Голос Вождя переместился, стал ближе. Судя по всему он встал и теперь расхаживал по палате.
– Знаешь, а мне нравилось, когда меня так называют. Просто Коба. Не Иосиф Виссарионович, не товарищ Сталин…Это имя делало меня моложе. Это было даже чем-то интимным, потому что, если я слышал это имя, значит рядом уж точно близкий друг…
Его бас раздавался совсем рядом , буквально в метре, где-то за моей спиной, но я намеренно не оборачивался и продолжал лежать. Я хотел дожать этот момент, момент моей победы, я хотел, чтобы Вождь подошёл ко мне лично и протянул руку.
– Слаще этого имени для меня не было. Оно настоящее, в этом коротком слове весь я, вся моя молодость, всё мои подвиги и победы. Я даже не знаю, чтобы со мной было, если бы кто-то из моих друзей допустил оговорку и назвал меня как-нибудь иначе, например Куба, или Кабо, или Кацо. Не знаю, что бы я сделал с этим человеком…наверное, придушил бы его собственными руками…
Я слишком поздно осознал, к чему ведёт этот странный монолог. Удавка, накинутая сзади, начала стремительно сдавливать горло, тянуть меня назад к душке. Я быстро перебирал ногами по кровати, чтобы опередить скорость затяжки петли, но было слишком поздно. Я попал в капкан, стальные створки которого неумолимо смыкались на моей шее, не оставляя ни малейшего шанса на спасение.
На глаза опустился багровый занавес, в ушах раздавался монотонный звон, на заднем фоне которого слышались причитания Саши и ещё…
Ещё змеиное шипение Вождя:
– Борецкого никогда не звали Бубой! Боб! Его кличка была Боб! Ты можешь позабыть всё: своё первое имя, имя своего брата, жены и даже отца, но прозвище…это же как имя матери…– голос становился всё тише, его заглушал нарастающий ультразвук.
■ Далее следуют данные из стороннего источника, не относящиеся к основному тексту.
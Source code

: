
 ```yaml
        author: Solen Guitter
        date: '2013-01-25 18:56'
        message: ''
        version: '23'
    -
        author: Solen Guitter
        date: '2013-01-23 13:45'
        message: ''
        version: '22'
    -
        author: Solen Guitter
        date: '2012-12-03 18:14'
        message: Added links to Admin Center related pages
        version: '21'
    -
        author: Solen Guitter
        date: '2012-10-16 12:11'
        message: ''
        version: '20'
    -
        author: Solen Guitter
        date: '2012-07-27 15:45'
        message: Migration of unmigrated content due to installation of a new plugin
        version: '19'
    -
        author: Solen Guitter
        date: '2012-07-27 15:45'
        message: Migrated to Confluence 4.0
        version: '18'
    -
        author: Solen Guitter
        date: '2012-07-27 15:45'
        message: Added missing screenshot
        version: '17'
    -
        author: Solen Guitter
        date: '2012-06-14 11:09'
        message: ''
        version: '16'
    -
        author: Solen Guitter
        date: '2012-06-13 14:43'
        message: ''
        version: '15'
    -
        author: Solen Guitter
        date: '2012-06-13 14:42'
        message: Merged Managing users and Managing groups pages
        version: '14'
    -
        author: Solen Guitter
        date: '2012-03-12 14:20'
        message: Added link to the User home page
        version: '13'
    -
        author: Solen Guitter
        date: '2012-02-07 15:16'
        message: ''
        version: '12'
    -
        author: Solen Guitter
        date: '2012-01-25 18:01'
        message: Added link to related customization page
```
Похоже, я проиграл. «Шесть – ноль» в пользу Вождя.
Глава 17. Вербовка
Подо мной было море – огромный бушующий океан. Бликующие на воде солнечные зайчики, глубокое дыхание волн. Я плавно парил над ним на высоте птичьего полёта и любовался проплывающими подо мной пенными гребнями. Что-то было не так с этими волнами. Нет они были красивыми и живыми, только вот этот цвет – серый, стальной. Приглядевшись, я понял, что всё что находится подо мной – этот океан, волны, даже солнечные блики, – всё это соткано из цифр. Большие и маленькие, серые, чёрные белые единицы и нули. Только единицы и нули! Океан, состоящий из миллиарда цифр номиналом один и ноль.
– Э-эй, Буба…или как тебя там?
Океан стал сжиматься, приобретать овальную форму, пока не усох до размеров человеческого глаза. В меня заглядывали злые серые глаза, под которыми ощерилась щербатая улыбка.